Researchers have identified mechanisms by which diet and antibiotic use together promote tumorigenesis by colon cancer cells at the anastomosis after colorectal surgery, reported in the March issue of Gastroenterology. Strategies to prevent emergence of these microbe communities or their enzymatic activities might be used to reduce the risk of tumor recurrence in patients undergoing colorectal cancer surgery.
As many as 15% of colorectal tumors recur nearby after surgical resection. This could be due to a small number of tumor cells left behind after surgery, or shedding of cancer cells from the primary tumor into the lumen of the colon during tumor growth or surgical manipulation.
Although the surgical reconnection of the intestine after resection (anastomosis) is intended to be impermeable, studies in animals have shown that shed cancer cells can penetrate the anastomosis, resulting in local recurrence. However, little is known about the environment of the anastomosis or how shed cancer cells might penetrate it.
The anastomosis attracts collagenase-producing intestinal microbiota, such as Enterococcus faecalis, which can disrupt the intact anastomosis. Exposure to antibiotics, chemoradiation, or diet might affect localization of these bacteria to anastomotic tissues, causing tissue breakdown and leakage. Anastomotic leaks are associated with local recurrence of colorectal cancer—conditions at the site of a disrupted anastomosis might create opportunities for shed cancer cells to penetrate tissue and form tumors.
Diet affects the composition and function of the intestinal microbiome. The Western-style diet (high fat, low fiber, and decreased minerals and vitamins) has been associated with increased risk of colorectal cancer. Patients who consume high-fat, Western-type diets after colorectal cancer surgery have higher rates of recurrence, supporting the link between diet, the microbiome, and colorectal carcinogenesis.
Sara Gaines et al investigated whether diet-induced alterations in the intestinal microbiota promote penetration of the anastomosis by shed cancer cells, resulting in tumor formation in colons of mice
The authors fed mice either standard chow diet or Western-type diet (characterized by high fat, no fiber, and decreased minerals and vitamins) for 4 weeks. Some mice were given antibiotics or an inhibitor of collagenase production by bacteria, but not bacterial growth, in drinking water. Colorectal resections and anastomoses were then performed. The first day after surgery, mice were given enemas containing a collagenolytic rodent-derived strain of Enterococcus faecalis (strain E2), and on the second day they were given mouse colon carcinoma cells (CT26). Twenty-one days later, distal colons were removed, and colon contents (feces, distal colon, and tumor) were collected.

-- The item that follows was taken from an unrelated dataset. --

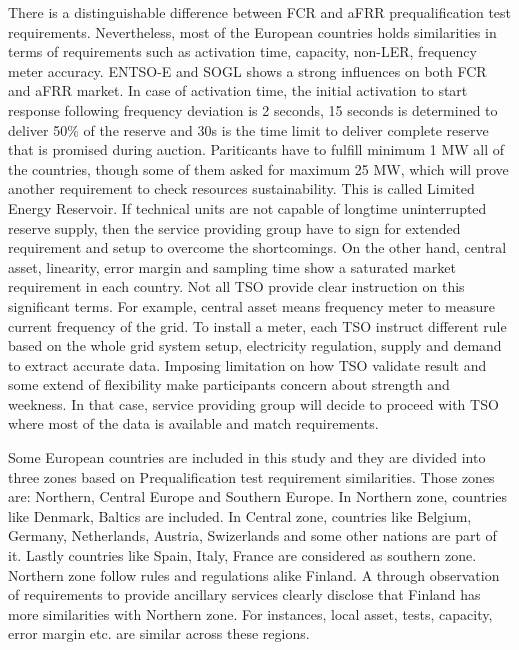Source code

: There is a distinguishable difference between FCR and aFRR prequalification test requirements. Nevertheless, most of the European countries holds similarities in terms of requirements such as activation time, capacity, non-LER, frequency meter accuracy. ENTSO-E and SOGL shows a strong influences on both FCR and aFRR market. In case of activation time, the initial activation to start response following frequency deviation is 2 seconds, 15 seconds is determined to deliver 50\% of the reserve and 30s is the time limit to deliver complete reserve that is promised during auction. Pariticants have to fulfill minimum 1 MW all of the countries, though some of them asked for maximum 25 MW, which will prove another requirement to check resources sustainability. This is called Limited Energy Reservoir. If technical units are not capable of longtime uninterrupted reserve supply, then the service providing group have to sign for extended requirement and setup to overcome the shortcomings. On the other hand, central asset, linearity, error margin and sampling time show a saturated market requirement in each country. Not all TSO provide clear instruction on this significant terms. For example, central asset means frequency meter to measure current frequency of the grid. To install a meter, each TSO instruct different rule based on the whole grid system setup, electricity regulation, supply and demand to extract accurate data. Imposing limitation on how TSO validate result and some extend of flexibility make participants concern about strength and weekness. In that case, service providing group will decide to proceed with TSO where most of the data is available and match requirements.  


Some European countries are included in this study and they are divided into three zones based on Prequalification test requirement similarities. Those zones are: Northern, Central Europe and Southern Europe. In Northern zone, countries like Denmark, Baltics are included. In Central zone, countries like Belgium, Germany, Netherlands, Austria, Swizerlands and some other nations are part of it. Lastly countries like Spain, Italy, France are considered as southern zone. Northern zone follow rules and regulations alike Finland. A through observation of requirements to provide ancillary services clearly disclose that Finland has more similarities with Northern zone. For instances, local asset, tests, capacity, error margin etc. are similar across these regions.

Gaines et al found colorectal tumors near colon anastomoses in 88% of mice fed the Western diet and given antibiotics, surgery, and E faecalis compared with only 30% of mice fed the standard diet followed by the same procedures.
Colon tumor formation correlated with the presence of collagenolytic E faecalis and Proteus mirabilis. Administration of antibiotics eliminated collagenolytic E faecalis and P mirabilis but did not reduce tumor formation. However, antibiotics promoted the emergence of Candida parapsilosis, a collagenase-producing microorganism.
Administration of a phosphate carrier compound (Pi-PEG), which suppresses bacterial collagenase production and preserves anastomotic integrity, reduced tumor formation and maintained diversity of the colon microbiome. The authors explain that although Pi-PEG does not affect proliferation of bacteria, the agent increases the local phosphate concentration to reduce microbial virulence, increase tight junctions, and promote intestinal healing after surgery.
Gaines et al then studied patients undergoing colorectal resection for the presence of collagenolytic organisms. The combination of mechanical bowel preparation and antibiotics reduced the total quantity of collagenase-producing microbes in patients. However, the quantity of collagenase-producing microbes in patients with obesity actually increased after mechanical bowel preparation, whereas mechanical bowel preparation decreased collagenolytic bacteria in patients with normal weight. These findings indicate a difference in response to bowel preparation between normal-weight and obese patients.
The authors conclude that cancer cells shed into the colon lumen can penetrate intact anastomotic tissues and form tumors. Colonization of anastomotic tissues by collagenolytic bacteria disrupts the healing intestine, resulting in increased permeability and transmigration of cancer cells. Collagenolytic bacteria are enriched in colons of mice fed a high-fat diet and obese patients, which might contribute to their increased rate of colorectal cancer recurrence after surgery.
Studies are needed to determine the mechanisms by which shed cancer cells lead to recurrence of colorectal tumors after surgery. Tracking of the colon microbiota, using microbiome and metabolome profiling, might be used to develop dietary recommendations and bowel preparations needed to reduce rates of local colon tumor recurrence.